= WHAT IS BEING ASKED =
Present exactly, and only, the lines running from the line that contains "discretization of the" through the end of the entries below.

*** DATA LISTING

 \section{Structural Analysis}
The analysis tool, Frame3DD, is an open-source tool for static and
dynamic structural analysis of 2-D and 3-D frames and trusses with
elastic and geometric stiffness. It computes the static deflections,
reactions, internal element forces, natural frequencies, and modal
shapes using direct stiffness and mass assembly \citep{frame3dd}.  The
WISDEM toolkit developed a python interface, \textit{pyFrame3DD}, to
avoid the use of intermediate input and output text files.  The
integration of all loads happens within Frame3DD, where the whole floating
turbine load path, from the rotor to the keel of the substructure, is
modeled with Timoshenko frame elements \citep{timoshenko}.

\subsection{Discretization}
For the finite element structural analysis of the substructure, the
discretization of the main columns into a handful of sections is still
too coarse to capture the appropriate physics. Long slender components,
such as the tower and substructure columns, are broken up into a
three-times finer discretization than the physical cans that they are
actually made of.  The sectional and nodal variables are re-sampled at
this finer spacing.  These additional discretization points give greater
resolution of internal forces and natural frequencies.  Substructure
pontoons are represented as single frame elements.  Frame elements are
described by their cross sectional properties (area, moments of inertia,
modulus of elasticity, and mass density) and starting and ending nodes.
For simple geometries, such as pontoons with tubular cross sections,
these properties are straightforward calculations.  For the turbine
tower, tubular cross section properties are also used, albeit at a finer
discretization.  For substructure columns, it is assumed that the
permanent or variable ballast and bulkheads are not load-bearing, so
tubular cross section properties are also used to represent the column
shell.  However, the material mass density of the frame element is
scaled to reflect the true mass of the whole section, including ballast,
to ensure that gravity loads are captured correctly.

******

= ANSWER SPACE =
discretization of the main columns into a handful of sections is still
too coarse to capture the appropriate physics. Long slender components,
such as the tower and substructure columns, are broken up into a
three-times finer discretization than the physical cans that they are
actually made of.  The sectional and nodal variables are re-sampled at
this finer spacing.  These additional discretization points give greater
resolution of internal forces and natural frequencies.  Substructure
pontoons are represented as single frame elements.  Frame elements are
described by their cross sectional properties (area, moments of inertia,
modulus of elasticity, and mass density) and starting and ending nodes.
For simple geometries, such as pontoons with tubular cross sections,
these properties are straightforward calculations.  For the turbine
tower, tubular cross section properties are also used, albeit at a finer
discretization.  For substructure columns, it is assumed that the
permanent or variable ballast and bulkheads are not load-bearing, so
tubular cross section properties are also used to represent the column
shell.  However, the material mass density of the frame element is
scaled to reflect the true mass of the whole section, including ballast,
to ensure that gravity loads are captured correctly.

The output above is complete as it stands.